What the task requires: In the records below, find the line that contains "そして後者。箱のイマージュに" and repeat it, along with each line after it, exactly as written.

Saved entries
-------------------------
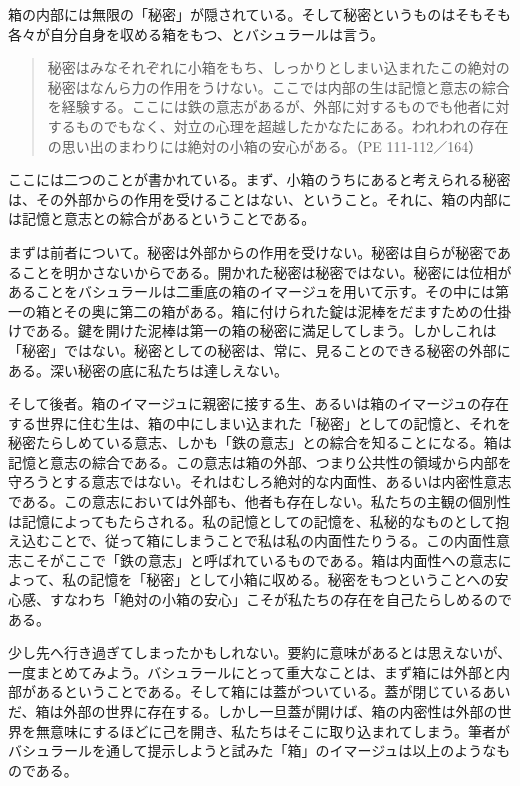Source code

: \documentclass[b5j,twoside,twocolumn]{utarticle}
\begin{document}
箱の内部には無限の「秘密」が隠されている。そして秘密というものはそもそも各々が自分自身を収める箱をもつ、とバシュラールは言う。
\begin{quote}
秘密はみなそれぞれに小箱をもち、しっかりとしまい込まれたこの絶対の秘密はなんら力の作用をうけない。ここでは内部の生は記憶と意志の綜合を経験する。ここには鉄の意志があるが、外部に対するものでも他者に対するものでもなく、対立の心理を超越したかなたにある。われわれの存在の思い出のまわりには絶対の小箱の安心がある。（PE 111-112／164）
\end{quote}
ここには二つのことが書かれている。まず、小箱のうちにあると考えられる秘密は、その外部からの作用を受けることはない、ということ。それに、箱の内部には記憶と意志との綜合があるということである。


まずは前者について。秘密は外部からの作用を受けない。秘密は自らが秘密であることを明かさないからである。開かれた秘密は秘密ではない。秘密には位相があることをバシュラールは二重底の箱のイマージュを用いて示す。その中には第一の箱とその奥に第二の箱がある。箱に付けられた錠は泥棒をだますための仕掛けである。鍵を開けた泥棒は第一の箱の秘密に満足してしまう。しかしこれは「秘密」ではない。秘密としての秘密は、常に、見ることのできる秘密の外部にある。深い秘密の底に私たちは達しえない。


そして後者。箱のイマージュに親密に接する生、あるいは箱のイマージュの存在する世界に住む生は、箱の中にしまい込まれた「秘密」としての記憶と、それを秘密たらしめている意志、しかも「鉄の意志」との綜合を知ることになる。箱は記憶と意志の綜合である。この意志は箱の外部、つまり公共性の領域から内部を守ろうとする意志ではない。それはむしろ絶対的な内面性、あるいは内密性意志である。この意志においては外部も、他者も存在しない。私たちの主観の個別性は記憶によってもたらされる。私の記憶としての記憶を、私秘的なものとして抱え込むことで、従って箱にしまうことで私は私の内面性たりうる。この内面性意志こそがここで「鉄の意志」と呼ばれているものである。箱は内面性への意志によって、私の記憶を「秘密」として小箱に収める。秘密をもつということへの安心感、すなわち「絶対の小箱の安心」こそが私たちの存在を自己たらしめるのである。


少し先へ行き過ぎてしまったかもしれない。要約に意味があるとは思えないが、一度まとめてみよう。バシュラールにとって重大なことは、まず箱には外部と内部があるということである。そして箱には蓋がついている。蓋が閉じているあいだ、箱は外部の世界に存在する。しかし一旦蓋が開けば、箱の内密性は外部の世界を無意味にするほどに己を開き、私たちはそこに取り込まれてしまう。筆者がバシュラールを通して提示しようと試みた「箱」のイマージュは以上のようなものである。
\end{document}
-------------------------
Output of the task:
そして後者。箱のイマージュに親密に接する生、あるいは箱のイマージュの存在する世界に住む生は、箱の中にしまい込まれた「秘密」としての記憶と、それを秘密たらしめている意志、しかも「鉄の意志」との綜合を知ることになる。箱は記憶と意志の綜合である。この意志は箱の外部、つまり公共性の領域から内部を守ろうとする意志ではない。それはむしろ絶対的な内面性、あるいは内密性意志である。この意志においては外部も、他者も存在しない。私たちの主観の個別性は記憶によってもたらされる。私の記憶としての記憶を、私秘的なものとして抱え込むことで、従って箱にしまうことで私は私の内面性たりうる。この内面性意志こそがここで「鉄の意志」と呼ばれているものである。箱は内面性への意志によって、私の記憶を「秘密」として小箱に収める。秘密をもつということへの安心感、すなわち「絶対の小箱の安心」こそが私たちの存在を自己たらしめるのである。


少し先へ行き過ぎてしまったかもしれない。要約に意味があるとは思えないが、一度まとめてみよう。バシュラールにとって重大なことは、まず箱には外部と内部があるということである。そして箱には蓋がついている。蓋が閉じているあいだ、箱は外部の世界に存在する。しかし一旦蓋が開けば、箱の内密性は外部の世界を無意味にするほどに己を開き、私たちはそこに取り込まれてしまう。筆者がバシュラールを通して提示しようと試みた「箱」のイマージュは以上のようなものである。
\end{document}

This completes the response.